(DATA FOR THIS EXERCISE begins)

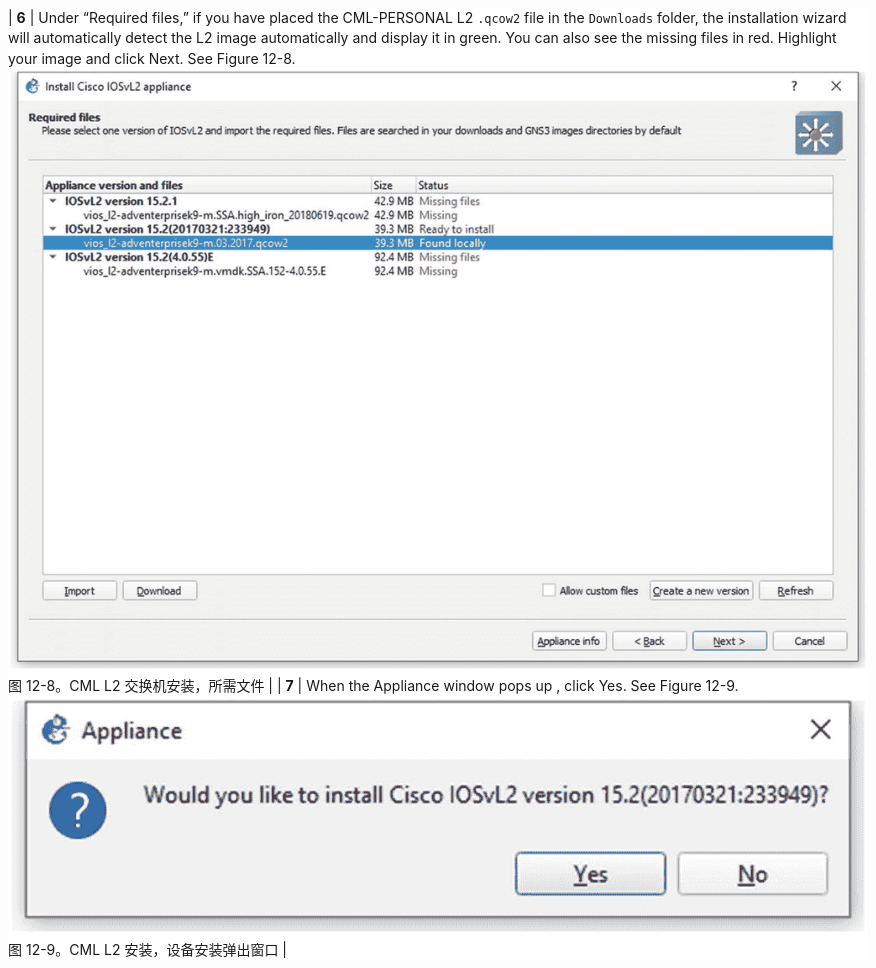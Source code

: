 | **6** | Under “Required files,” if you have placed the CML-PERSONAL L2 `.qcow2` file in the `Downloads` folder, the installation wizard will automatically detect the L2 image automatically and display it in green. You can also see the missing files in red. Highlight your image and click Next. See Figure 12-8.![img/492721_1_En_12_Fig8_HTML.jpg](img/492721_1_En_12_Fig8_HTML.jpg)图 12-8。CML L2 交换机安装，所需文件 |
| **7** | When the Appliance window pops up , click Yes. See Figure 12-9.![img/492721_1_En_12_Fig9_HTML.jpg](img/492721_1_En_12_Fig9_HTML.jpg)图 12-9。CML L2 安装，设备安装弹出窗口 |
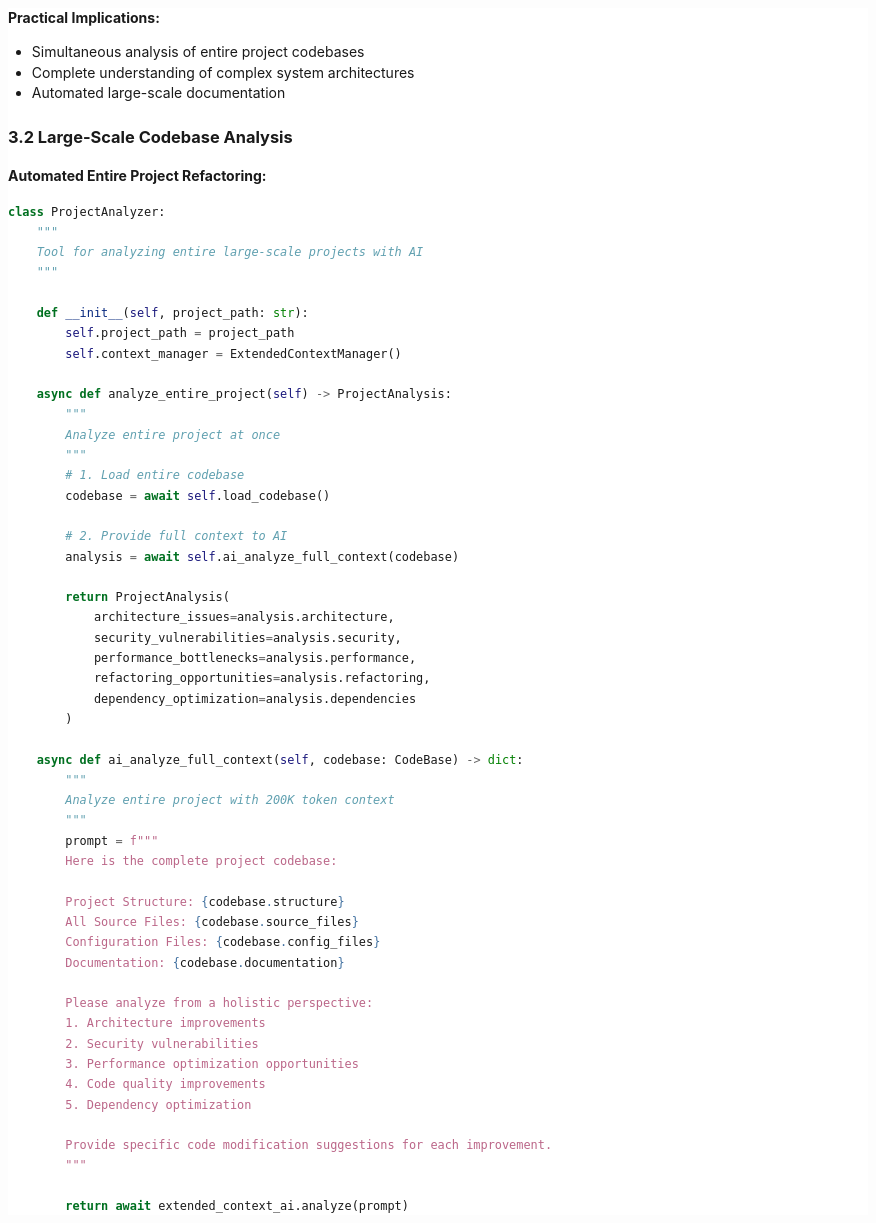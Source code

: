 **Practical Implications:**
- Simultaneous analysis of entire project codebases
- Complete understanding of complex system architectures
- Automated large-scale documentation

### 3.2 Large-Scale Codebase Analysis

**Automated Entire Project Refactoring:**

```python
class ProjectAnalyzer:
    """
    Tool for analyzing entire large-scale projects with AI
    """
    
    def __init__(self, project_path: str):
        self.project_path = project_path
        self.context_manager = ExtendedContextManager()
    
    async def analyze_entire_project(self) -> ProjectAnalysis:
        """
        Analyze entire project at once
        """
        # 1. Load entire codebase
        codebase = await self.load_codebase()
        
        # 2. Provide full context to AI
        analysis = await self.ai_analyze_full_context(codebase)
        
        return ProjectAnalysis(
            architecture_issues=analysis.architecture,
            security_vulnerabilities=analysis.security,
            performance_bottlenecks=analysis.performance,
            refactoring_opportunities=analysis.refactoring,
            dependency_optimization=analysis.dependencies
        )
    
    async def ai_analyze_full_context(self, codebase: CodeBase) -> dict:
        """
        Analyze entire project with 200K token context
        """
        prompt = f"""
        Here is the complete project codebase:
        
        Project Structure: {codebase.structure}
        All Source Files: {codebase.source_files}
        Configuration Files: {codebase.config_files}
        Documentation: {codebase.documentation}
        
        Please analyze from a holistic perspective:
        1. Architecture improvements
        2. Security vulnerabilities
        3. Performance optimization opportunities
        4. Code quality improvements
        5. Dependency optimization
        
        Provide specific code modification suggestions for each improvement.
        """
        
        return await extended_context_ai.analyze(prompt)
```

(DATA FOR THIS EXERCISE ends)

--- WHAT YOU ARE ASKED TO DO ---
Your task is to restate word for word the lines from the top of the data to the line containing "L2 交换机安装，所需文件 |", both ends included, with every picture left out.

--- YOUR RESPONSE ---
Source code

: | **6** | Under “Required files,” if you have placed the CML-PERSONAL L2 `.qcow2` file in the `Downloads` folder, the installation wizard will automatically detect the L2 image automatically and display it in green. You can also see the missing files in red. Highlight your image and click Next. See Figure 12-8.![img/492721_1_En_12_Fig8_HTML.jpg](img/492721_1_En_12_Fig8_HTML.jpg)图 12-8。CML L2 交换机安装，所需文件 |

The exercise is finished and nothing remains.